As major oil companies released their first-quarter earnings, profits from their petrochemical units hit record highs and demand for petrochemicals is only set to grow.

According to Bloomberg, this trend is worrying for consumers as construction and manufacturing staples such as PVC and ethylene have increased substantially in price due to pandemic-driven demand, supply disruptions, and the post-Covid economic recovery. 

There was a significant increase in demand for several products during the pandemic, most notably - packaging, medical goods, and protective equipment. 

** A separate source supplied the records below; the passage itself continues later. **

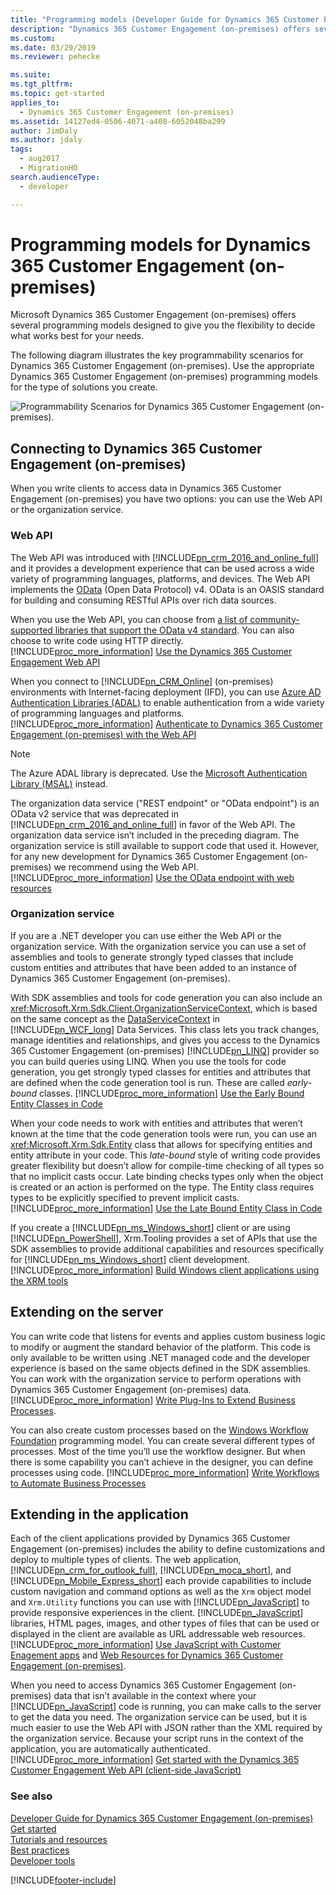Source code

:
 ```yaml
---
title: "Programming models (Developer Guide for Dynamics 365 Customer Engagement (on-premises))| MicrosoftDocs"
description: "Dynamics 365 Customer Engagement (on-premises) offers several programming models designed to give you the flexibility to decide what works best for your needs."
ms.custom: 
ms.date: 03/29/2019
ms.reviewer: pehecke

ms.suite: 
ms.tgt_pltfrm: 
ms.topic: get-started
applies_to: 
  - Dynamics 365 Customer Engagement (on-premises)
ms.assetid: 14127ed4-0506-4071-a408-6052048ba299
author: JimDaly
ms.author: jdaly
tags: 
  - aug2017
  - MigrationHO
search.audienceType: 
  - developer

---
```

# Programming models for Dynamics 365 Customer Engagement (on-premises)

Microsoft Dynamics 365 Customer Engagement (on-premises) offers several programming models designed to give you the flexibility to decide what works best for your needs.

The following diagram illustrates the key programmability scenarios for Dynamics 365 Customer Engagement (on-premises). Use the appropriate Dynamics 365 Customer Engagement (on-premises) programming models for the type of solutions you create.

![Programmability Scenarios for Dynamics 365 Customer Engagement (on-premises).](media/crm-v8-programmabilityscenarios.png "Programmability Scenarios for Dynamics 365 Customer Engagement (on-premises)")  

<a name="bkmk_ExternalApplications"></a>

## Connecting to Dynamics 365 Customer Engagement (on-premises)

 When you write clients to access data in Dynamics 365 Customer Engagement (on-premises) you have two options: you can use the Web API or the organization service.

<a name="bkmk_webAPI"></a>

### Web API
 The Web API was introduced with [!INCLUDE[pn_crm_2016_and_online_full](../includes/pn-crm-2016-and-online-full.md)] and it provides a development experience that can be used across a wide variety of programming languages, platforms, and devices. The Web API implements the [OData](https://odata.org) (Open Data Protocol) v4. OData is an OASIS standard for building and consuming RESTful APIs over rich data sources.

 When you use the Web API, you can choose from [a list of community-supported libraries that support the OData v4 standard](https://www.odata.org/libraries/). You can also choose to write code using HTTP directly. [!INCLUDE[proc_more_information](../includes/proc-more-information.md)] [Use the Dynamics 365 Customer Engagement Web API](use-microsoft-dynamics-365-web-api.md)

 When you connect to [!INCLUDE[pn_CRM_Online](../includes/pn-crm-online.md)] (on-premises) environments with Internet-facing deployment (IFD), you can use [Azure AD Authentication Libraries (ADAL)](/azure/active-directory/azuread-dev/active-directory-authentication-libraries) to enable authentication from a wide variety of programming languages and platforms. [!INCLUDE[proc_more_information](../includes/proc-more-information.md)] [Authenticate to Dynamics 365 Customer Engagement (on-premises) with the Web API](webapi/authenticate-web-api.md)

> [!NOTE]
> The Azure ADAL library is deprecated. Use the [Microsoft Authentication Library (MSAL)](/azure/active-directory/develop/reference-v2-libraries) instead.
>
> The organization data service ("REST endpoint" or  "OData endpoint") is an OData v2 service that was deprecated in [!INCLUDE[pn_crm_2016_and_online_full](../includes/pn-crm-2016-and-online-full.md)] in favor of the Web API. The organization data service isn’t included in the preceding diagram. The organization service is still available to support code that used it. However, for any new development for Dynamics 365 Customer Engagement (on-premises) we recommend using the Web API. [!INCLUDE[proc_more_information](../includes/proc-more-information.md)] [Use the OData endpoint with web resources](https://msdn.microsoft.com/library/gg334279\(v=crm.7\).aspx)

<a name="bkmk_organizationService"></a>

### Organization service
 If you are a .NET developer you can use either the Web API or the organization service. With the organization service you can use a set of assemblies and tools to generate strongly typed classes that include custom entities and attributes that have been added to an instance of Dynamics 365 Customer Engagement (on-premises).

 With SDK assemblies and tools for code generation you can also include an <xref:Microsoft.Xrm.Sdk.Client.OrganizationServiceContext>, which is based on the same concept as the [DataServiceContext](/dotnet/api/system.data.services.client.dataservicecontext) in [!INCLUDE[pn_WCF_long](../includes/pn-wcf-long.md)] Data Services. This class lets you track changes, manage identities and relationships, and gives you access to the Dynamics 365 Customer Engagement (on-premises) [!INCLUDE[pn_LINQ](../includes/pn-linq.md)] provider so you can build queries using LINQ. When you use the tools for code generation, you get strongly typed classes for entities and attributes that are defined when the code generation tool is run. These are called *early-bound* classes. [!INCLUDE[proc_more_information](../includes/proc-more-information.md)] [Use the Early Bound Entity Classes in Code](/powerapps/developer/data-platform/org-service/early-bound-programming#early-boundearly-bound)

 When your code needs to work with entities and attributes that weren’t known at the time that the code generation tools were run, you can use an <xref:Microsoft.Xrm.Sdk.Entity> class that allows for specifying entities and entity attribute in your code. This *late-bound* style of writing code provides greater flexibility but doesn’t allow for compile-time checking of all types so that no implicit casts occur. Late binding checks types only when the object is created or an action is performed on the type. The Entity class requires types to be explicitly specified to prevent implicit casts. [!INCLUDE[proc_more_information](../includes/proc-more-information.md)] [Use the Late Bound Entity Class in Code](/powerapps/developer/data-platform/org-service/early-bound-programming)

 If you create a [!INCLUDE[pn_ms_Windows_short](../includes/pn-ms-windows-short.md)] client or are using [!INCLUDE[pn_PowerShell](../includes/pn-powershell.md)], Xrm.Tooling provides a set of APIs that use the SDK assemblies to provide additional capabilities and resources specifically for [!INCLUDE[pn_ms_Windows_short](../includes/pn-ms-windows-short.md)] client development. [!INCLUDE[proc_more_information](../includes/proc-more-information.md)] [Build Windows client applications using the XRM tools](build-windows-client-applications-xrm-tools.md)

<a name="bkmk_internalLogic"></a>

## Extending on the server
 You can write code that listens for events and applies custom business logic to modify or augment the standard behavior of the platform. This code is only available to be written using .NET managed code and the developer experience is based on the same objects defined in the SDK assemblies. You can work with the organization service to perform operations with Dynamics 365 Customer Engagement (on-premises) data. [!INCLUDE[proc_more_information](../includes/proc-more-information.md)] [Write Plug-Ins to Extend Business Processes](write-plugin-extend-business-processes.md).

 You can also create custom processes based on the [Windows Workflow Foundation](https://msdn.microsoft.com/netframework/aa663328.aspx) programming model. You can create several different types of processes. Most of the time you’ll use the workflow designer. But when there is some capability you can’t achieve in the designer, you can define processes using code. [!INCLUDE[proc_more_information](../includes/proc-more-information.md)] [Write Workflows to Automate Business Processes](automate-business-processes-customer-engagement.md)

<a name="bkmk_applicationExtensions"></a>

## Extending in the application
 Each of the client applications provided by Dynamics 365 Customer Engagement (on-premises) includes the ability to define customizations and deploy to multiple types of clients. The web application, [!INCLUDE[pn_crm_for_outlook_full](../includes/pn-crm-for-outlook-full.md)], [!INCLUDE[pn_moca_short](../includes/pn-moca-short.md)], and [!INCLUDE[pn_Mobile_Express_short](../includes/pn-mobile-express-short.md)] each provide capabilities to include custom navigation and command options as well as the `Xrm` object model and `Xrm.Utility` functions you can use with [!INCLUDE[pn_JavaScript](../includes/pn-javascript.md)] to provide responsive experiences in the client. [!INCLUDE[pn_JavaScript](../includes/pn-javascript.md)] libraries, HTML pages, images, and other types of files that can be used or displayed in the client are available as URL addressable web resources. [!INCLUDE[proc_more_information](../includes/proc-more-information.md)] [Use JavaScript with Customer Enagement apps](use-javascript.md) and [Web Resources for Dynamics 365 Customer Engagement (on-premises)](web-resources.md).

 When you need to access Dynamics 365 Customer Engagement (on-premises) data that isn’t available in the context where your [!INCLUDE[pn_JavaScript](../includes/pn-javascript.md)] code is running, you can make calls to the server to get the data you need. The organization service can be used, but it is much easier to use the Web API with JSON rather than the XML required by the organization service. Because your script runs in the context of the application, you are automatically authenticated. [!INCLUDE[proc_more_information](../includes/proc-more-information.md)] [Get started with the Dynamics 365 Customer Engagement Web API (client-side JavaScript)](/dynamics365/customerengagement/on-premises/developer/webapi/web-api-functions-actions-sample-client-side-javascript)

### See also
[Developer Guide for Dynamics 365 Customer Engagement (on-premises)](overview.md)<br />
[Get started](get-started-sdk.md)<br />
[Tutorials and resources](tutorials-resources-sdk.md)<br />
[Best practices](best-practices-sdk.md)<br />
[Developer tools](developer-tools.md)<br/>


[!INCLUDE[footer-include](../../../includes/footer-banner.md)]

As demand for PPE and other medical equipment, both for hospital and private use, looks set to continue for the rest of the year, demand in these areas is not expected to falter any time soon. 

This April, ExxonMobil Corp’s petrochemical unit announced Q1 profits of $1.4 billion, an increase of $1.271 billion on Q1 2020. This profit was partly due to market disruptions which led to a fall in the availability of several products, particularly in North America as polyethylene and polypropylene production was hit badly by poor winter conditions. 

Sadara Chemical Company, a joint venture of Saudi Aramco and The Dow Chemical Company, also reported a surge in profits thanks to the increase in petrochemical prices. With Saudi petrochemicals giant SABIC also announcing a major increase in its profits. A total of nine petrochemical companies in Saudi Arabia have gone from reporting losses to profits between Q4 2020 and Q1 2021 thanks to better petrochemical market conditions. 

Experts expect the petrochemical trend to continue throughout 2021, after an initial decline in the market at the beginning of the Covid-19 pandemic.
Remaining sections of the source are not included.